High-pressure phase-equilibrium studies by gas-liquid partition chromatography
Article first published online: 17 JUN 2004
Copyright © 1963 American Institute of Chemical Engineers
Volume 9, Issue 1, pages 121–128, January 1963
How to Cite
Stalkup, F. I. and Kobayashi, R. (1963), High-pressure phase-equilibrium studies by gas-liquid partition chromatography. AIChE J., 9: 121–128. doi: 10.1002/aic.690090127
- Issue published online: 17 JUN 2004
- Article first published online: 17 JUN 2004
- Manuscript Accepted: 9 JUL 1962
- Manuscript Revised: 6 JUL 1962
- Manuscript Received: 24 OCT 1961
An elution gas that might be either a single component or a binary mixture, but which in any case was appreciably soluble in the fixed liquid phase on the column matrix material, was used to form a multicomponent liquid phase within the chromatographic column. Vapor-liquid equilibrium was studied both with the solute of interest at essentially infinite dilution conditions and with the solute present at some finite concentration in both phases. From the elution data vapor-liquid equilibrium ratios, or K values, were calculated by expressions relating the solute retention volume to the solute K value in the vapor-liquid system maintained within the chromatographic column.
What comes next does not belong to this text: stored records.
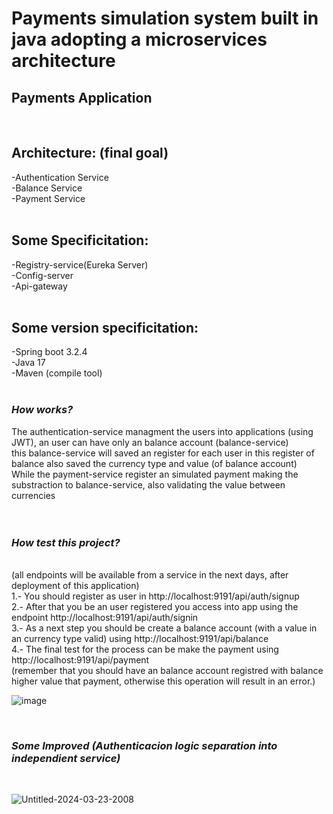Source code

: # Payments simulation system built in java adopting a microservices architecture

## Payments Application 
<br>

## Architecture: (final goal)
-Authentication Service <br>
-Balance Service <br>
-Payment Service <br>
<br>

## Some Specificitation:
-Registry-service(Eureka Server)<br>
-Config-server<br>
-Api-gateway<br>
<br>

## Some version specificitation:
-Spring boot 3.2.4<br>
-Java 17<br>
-Maven (compile tool)<br>
<br>

### *How works?*
The authentication-service managment the users into applications (using JWT), an user can have only an balance account (balance-service)<br>
this balance-service will saved an register for each user in this register of balance also saved the currency type and value (of balance account)<br>
While the payment-service register an simulated payment making the substraction to balance-service, also validating the value between currencies<br>
<br>
<br>
### *How test this project?*
<br>
(all endpoints will be available from a service in the next days, after deployment of this application)
<br>
1.- You should register as user in http://localhost:9191/api/auth/signup<br>
2.- After that you be an user registered you access into app using the endpoint http://localhost:9191/api/auth/signin<br>
3.- As a next step you should be create a balance account (with a value in an currency type valid) using http://localhost:9191/api/balance<br>
4.- The final test for the process can be make the payment using http://localhost:9191/api/payment<br>
(remember that you should have an balance account registred with balance higher value that payment, otherwise this operation will result in an error.)


![image](https://github.com/3nr19u3/java-microservices/assets/46394434/cd0d15a3-4869-4414-9071-9747bba7f11a)

<br>

### *Some Improved (Authenticacion logic separation into independient service)*

<br>

![Untitled-2024-03-23-2008](https://github.com/3nr19u3/java-microservices/assets/46394434/99974881-f9c0-46c4-b393-87df8f64ab35)

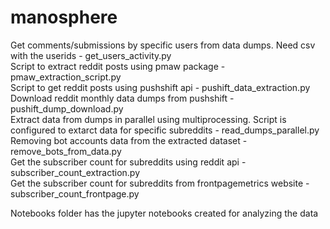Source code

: # manosphere
Get comments/submissions by specific users from data dumps. Need csv with the userids - get_users_activity.py\
Script to extract reddit posts using pmaw package - pmaw_extraction_script.py\
Script to get reddit posts using pushshift api - pushift_data_extraction.py\
Download reddit monthly data dumps from pushshift - pushift_dump_download.py\
Extract data from dumps in parallel using multiprocessing. Script is configured to extarct data for specific subreddits - read_dumps_parallel.py\
Removing bot accounts data from the extracted dataset - remove_bots_from_data.py\
Get the subscriber count for subreddits using reddit api - subscriber_count_extraction.py\
Get the subscriber count for subreddits from frontpagemetrics website - subscriber_count_frontpage.py

Notebooks folder has the jupyter notebooks created for analyzing the data
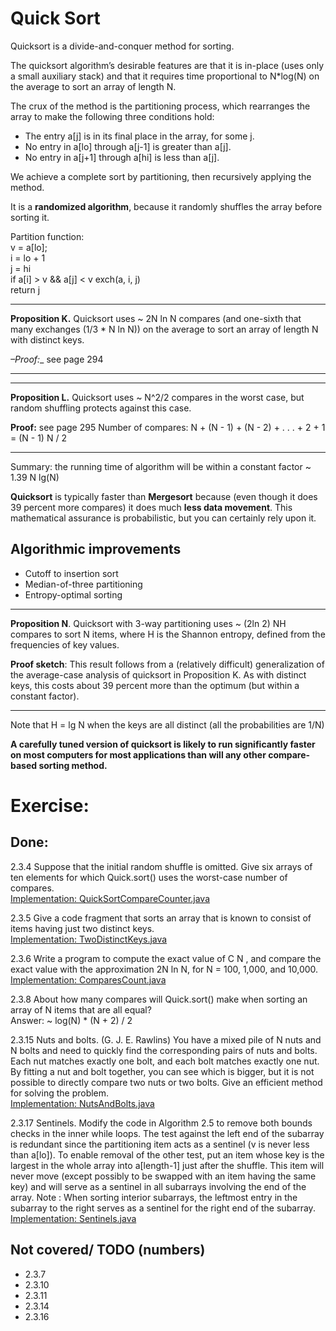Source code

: # Quick Sort

Quicksort is a divide-and-conquer method for sorting.

The quicksort algorithm’s desirable features are that it is in-place
(uses only a small auxiliary stack) and that it requires time proportional
to N*log(N) on the average to sort an array of length N.

The crux of the method is the partitioning process, which rearranges
the array to make the following three conditions hold:

- The entry a[j] is in its final place in the array, for some j.
- No entry in a[lo] through a[j-1] is greater than a[j].
- No entry in a[j+1] through a[hi] is less than a[j].

We achieve a complete sort by partitioning, then recursively
applying the method.

It is a **randomized algorithm**, because it randomly shuffles
the array before sorting it.

Partition function:  
v = a[lo];  
i = lo + 1  
j = hi  
if a[i] > v && a[j] < v exch(a, i, j)  
return j


---
__Proposition K.__ Quicksort uses ~ 2N ln N compares (and one-sixth that
many exchanges (1/3 * N ln N)) on the average to sort an array of
length N with distinct keys.

_–Proof:__ see page 294
***

---
__Proposition L.__ Quicksort uses ~ N^2/2 compares in the worst case,
but random shuffling protects against this case.

__Proof:__ see page 295
Number of compares:
N + (N - 1) + (N - 2) + . . . + 2 + 1 = (N - 1) N / 2
***

Summary: the running time of algorithm will be within a constant factor
~ 1.39 N lg(N)

**Quicksort** is typically faster than **Mergesort** because
(even though it does 39 percent more compares) it does much **less data movement**.
This mathematical assurance is probabilistic, but you can certainly rely upon it.

## Algorithmic improvements

- Cutoff to insertion sort
- Median-of-three partitioning
- Entropy-optimal sorting

---
__Proposition N__. Quicksort with 3-way partitioning uses ~ (2ln 2) NH compares
to sort N items, where H is the Shannon entropy, defined from the frequencies
of key values.

__Proof sketch__: This result follows from a (relatively difficult) generalization
of the average-case analysis of quicksort in Proposition K. As with distinct keys,
this costs about 39 percent more than the optimum (but within a constant factor).
***

Note that H = lg N when the keys are all distinct (all the probabilities are 1/N)

**A carefully tuned version of quicksort is likely to run significantly faster on
most computers for most applications than will any other compare-based sorting method.**

# Exercise:

## Done:

2.3.4 Suppose that the initial random shuffle is omitted.
Give six arrays of ten elements for which Quick.sort() uses the worst-case number of compares.  
[Implementation: QuickSortCompareCounter.java](./exercises/QuickSortCompareCounter.java)

2.3.5 Give a code fragment that sorts an array that is known to consist of items having
just two distinct keys.  
[Implementation: TwoDistinctKeys.java](./exercises/TwoDistinctKeys.java)

2.3.6 Write a program to compute the exact value of C N , and compare the exact value
with the approximation 2N ln N, for N = 100, 1,000, and 10,000.  
[Implementation: ComparesCount.java](./exercises/ComparesCount.java)

2.3.8 About how many compares will Quick.sort() make when sorting an array of N
items that are all equal?  
Answer: ~ log(N) * (N + 2) / 2

2.3.15 Nuts and bolts. (G. J. E. Rawlins) You have a mixed pile of N nuts and N bolts
and need to quickly find the corresponding pairs of nuts and bolts. Each nut matches
exactly one bolt, and each bolt matches exactly one nut. By fitting a nut and bolt together,
you can see which is bigger, but it is not possible to directly compare two nuts or
two bolts. Give an efficient method for solving the problem.  
[Implementation: NutsAndBolts.java](./creative/NutsAndBolts.java)

2.3.17 Sentinels. Modify the code in Algorithm 2.5 to remove both bounds checks in the inner
while loops. The test against the left end of the subarray is redundant since the partitioning
item acts as a sentinel (v is never less than a[lo]). To enable removal of the other test,
put an item whose key is the largest in the whole array into a[length-1] just after the shuffle.
This item will never move (except possibly to be swapped with an item having the same key) and
will serve as a sentinel in all subarrays involving the end of the array.
Note : When sorting interior subarrays, the leftmost entry in the subarray to the right
serves as a sentinel for the right end of the subarray.  
[Implementation: Sentinels.java](./creative/Sentinels.java)

## Not covered/ TODO (numbers)

- 2.3.7
- 2.3.10
- 2.3.11
- 2.3.14
- 2.3.16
Data were taken for the solutes ethane, propane, and n-butane at infinite dilution in the methane-n-decane system at 160°, 70°, 40°, 0°, and −20°F from 20 to 2,000 lb./sq. in.; for propane at infinite dilution in methane-n-hexadecane at 70°F and 20 to 200 lb./sq. in.; and propane in the system methane-propane-n-decane at 40°F from 20 to 460 lb./sq. in. The univariant gas-liquid-solid locus was experimentally determined for the methane-n-decane binary system.
The chromatographically determined K values for n-butane at infinite dilution in methane-n-decane were compared with published static equilibrium values and found to be in substantial agreement. Activity coefficients calculated from the data for all the solute isotherms were compared at atmospheric pressure with the results of the Brönsted and Koefoed relation for estimating activity coefficients of hydrocarbons, and close agreement was again found.